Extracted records
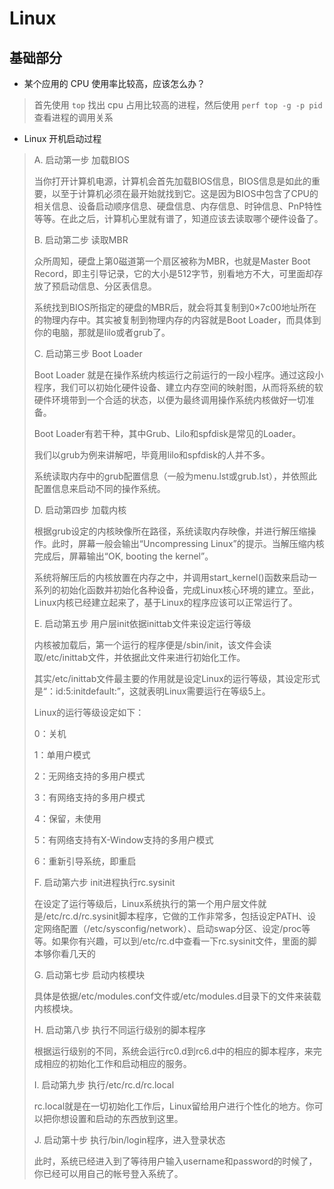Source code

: # Linux

## 基础部分

* 某个应用的 CPU 使用率比较高，应该怎么办？

> 首先使用 `top` 找出 cpu 占用比较高的进程，然后使用 `perf top -g -p pid` 查看进程的调用关系

* Linux 开机启动过程

> A. 启动第一步 加载BIOS
>
> 当你打开计算机电源，计算机会首先加载BIOS信息，BIOS信息是如此的重要，以至于计算机必须在最开始就找到它。这是因为BIOS中包含了CPU的相关信息、设备启动顺序信息、硬盘信息、内存信息、时钟信息、PnP特性等等。在此之后，计算机心里就有谱了，知道应该去读取哪个硬件设备了。
>
> B. 启动第二步 读取MBR
>
> 众所周知，硬盘上第0磁道第一个扇区被称为MBR，也就是Master Boot Record，即主引导记录，它的大小是512字节，别看地方不大，可里面却存放了预启动信息、分区表信息。
>
> 系统找到BIOS所指定的硬盘的MBR后，就会将其复制到0×7c00地址所在的物理内存中。其实被复制到物理内存的内容就是Boot Loader，而具体到你的电脑，那就是lilo或者grub了。
>
> C. 启动第三步 Boot Loader
>
> Boot Loader 就是在操作系统内核运行之前运行的一段小程序。通过这段小程序，我们可以初始化硬件设备、建立内存空间的映射图，从而将系统的软硬件环境带到一个合适的状态，以便为最终调用操作系统内核做好一切准备。
>
> Boot Loader有若干种，其中Grub、Lilo和spfdisk是常见的Loader。
>
> 我们以grub为例来讲解吧，毕竟用lilo和spfdisk的人并不多。
>
> 系统读取内存中的grub配置信息（一般为menu.lst或grub.lst），并依照此配置信息来启动不同的操作系统。
>
> D. 启动第四步 加载内核
>
> 根据grub设定的内核映像所在路径，系统读取内存映像，并进行解压缩操作。此时，屏幕一般会输出“Uncompressing Linux”的提示。当解压缩内核完成后，屏幕输出“OK, booting the kernel”。
>
> 系统将解压后的内核放置在内存之中，并调用start_kernel()函数来启动一系列的初始化函数并初始化各种设备，完成Linux核心环境的建立。至此，Linux内核已经建立起来了，基于Linux的程序应该可以正常运行了。
>
> E. 启动第五步 用户层init依据inittab文件来设定运行等级
>
> 内核被加载后，第一个运行的程序便是/sbin/init，该文件会读取/etc/inittab文件，并依据此文件来进行初始化工作。
>
> 其实/etc/inittab文件最主要的作用就是设定Linux的运行等级，其设定形式是“：id:5:initdefault:”，这就表明Linux需要运行在等级5上。
>
> Linux的运行等级设定如下：
>
> 0：关机
>
> 1：单用户模式
>
> 2：无网络支持的多用户模式
>
> 3：有网络支持的多用户模式
>
> 4：保留，未使用
>
> 5：有网络支持有X-Window支持的多用户模式
>
> 6：重新引导系统，即重启
>
> F. 启动第六步 init进程执行rc.sysinit
>
> 在设定了运行等级后，Linux系统执行的第一个用户层文件就是/etc/rc.d/rc.sysinit脚本程序，它做的工作非常多，包括设定PATH、设定网络配置（/etc/sysconfig/network）、启动swap分区、设定/proc等等。如果你有兴趣，可以到/etc/rc.d中查看一下rc.sysinit文件，里面的脚本够你看几天的
>
> G. 启动第七步 启动内核模块
>
> 具体是依据/etc/modules.conf文件或/etc/modules.d目录下的文件来装载内核模块。
>
> H. 启动第八步 执行不同运行级别的脚本程序
>
> 根据运行级别的不同，系统会运行rc0.d到rc6.d中的相应的脚本程序，来完成相应的初始化工作和启动相应的服务。
>
> I. 启动第九步 执行/etc/rc.d/rc.local
>
> rc.local就是在一切初始化工作后，Linux留给用户进行个性化的地方。你可以把你想设置和启动的东西放到这里。
>
> J. 启动第十步 执行/bin/login程序，进入登录状态
>
> 此时，系统已经进入到了等待用户输入username和password的时候了，你已经可以用自己的帐号登入系统了。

• [PROBLEM]
Make an exact copy of the records above. Keep out every picture.

• [TASK RESULT]
Source code

: # Linux

## 基础部分

* 某个应用的 CPU 使用率比较高，应该怎么办？

> 首先使用 `top` 找出 cpu 占用比较高的进程，然后使用 `perf top -g -p pid` 查看进程的调用关系

* Linux 开机启动过程

> A. 启动第一步 加载BIOS
>
> 当你打开计算机电源，计算机会首先加载BIOS信息，BIOS信息是如此的重要，以至于计算机必须在最开始就找到它。这是因为BIOS中包含了CPU的相关信息、设备启动顺序信息、硬盘信息、内存信息、时钟信息、PnP特性等等。在此之后，计算机心里就有谱了，知道应该去读取哪个硬件设备了。
>
> B. 启动第二步 读取MBR
>
> 众所周知，硬盘上第0磁道第一个扇区被称为MBR，也就是Master Boot Record，即主引导记录，它的大小是512字节，别看地方不大，可里面却存放了预启动信息、分区表信息。
>
> 系统找到BIOS所指定的硬盘的MBR后，就会将其复制到0×7c00地址所在的物理内存中。其实被复制到物理内存的内容就是Boot Loader，而具体到你的电脑，那就是lilo或者grub了。
>
> C. 启动第三步 Boot Loader
>
> Boot Loader 就是在操作系统内核运行之前运行的一段小程序。通过这段小程序，我们可以初始化硬件设备、建立内存空间的映射图，从而将系统的软硬件环境带到一个合适的状态，以便为最终调用操作系统内核做好一切准备。
>
> Boot Loader有若干种，其中Grub、Lilo和spfdisk是常见的Loader。
>
> 我们以grub为例来讲解吧，毕竟用lilo和spfdisk的人并不多。
>
> 系统读取内存中的grub配置信息（一般为menu.lst或grub.lst），并依照此配置信息来启动不同的操作系统。
>
> D. 启动第四步 加载内核
>
> 根据grub设定的内核映像所在路径，系统读取内存映像，并进行解压缩操作。此时，屏幕一般会输出“Uncompressing Linux”的提示。当解压缩内核完成后，屏幕输出“OK, booting the kernel”。
>
> 系统将解压后的内核放置在内存之中，并调用start_kernel()函数来启动一系列的初始化函数并初始化各种设备，完成Linux核心环境的建立。至此，Linux内核已经建立起来了，基于Linux的程序应该可以正常运行了。
>
> E. 启动第五步 用户层init依据inittab文件来设定运行等级
>
> 内核被加载后，第一个运行的程序便是/sbin/init，该文件会读取/etc/inittab文件，并依据此文件来进行初始化工作。
>
> 其实/etc/inittab文件最主要的作用就是设定Linux的运行等级，其设定形式是“：id:5:initdefault:”，这就表明Linux需要运行在等级5上。
>
> Linux的运行等级设定如下：
>
> 0：关机
>
> 1：单用户模式
>
> 2：无网络支持的多用户模式
>
> 3：有网络支持的多用户模式
>
> 4：保留，未使用
>
> 5：有网络支持有X-Window支持的多用户模式
>
> 6：重新引导系统，即重启
>
> F. 启动第六步 init进程执行rc.sysinit
>
> 在设定了运行等级后，Linux系统执行的第一个用户层文件就是/etc/rc.d/rc.sysinit脚本程序，它做的工作非常多，包括设定PATH、设定网络配置（/etc/sysconfig/network）、启动swap分区、设定/proc等等。如果你有兴趣，可以到/etc/rc.d中查看一下rc.sysinit文件，里面的脚本够你看几天的
>
> G. 启动第七步 启动内核模块
>
> 具体是依据/etc/modules.conf文件或/etc/modules.d目录下的文件来装载内核模块。
>
> H. 启动第八步 执行不同运行级别的脚本程序
>
> 根据运行级别的不同，系统会运行rc0.d到rc6.d中的相应的脚本程序，来完成相应的初始化工作和启动相应的服务。
>
> I. 启动第九步 执行/etc/rc.d/rc.local
>
> rc.local就是在一切初始化工作后，Linux留给用户进行个性化的地方。你可以把你想设置和启动的东西放到这里。
>
> J. 启动第十步 执行/bin/login程序，进入登录状态
>
> 此时，系统已经进入到了等待用户输入username和password的时候了，你已经可以用自己的帐号登入系统了。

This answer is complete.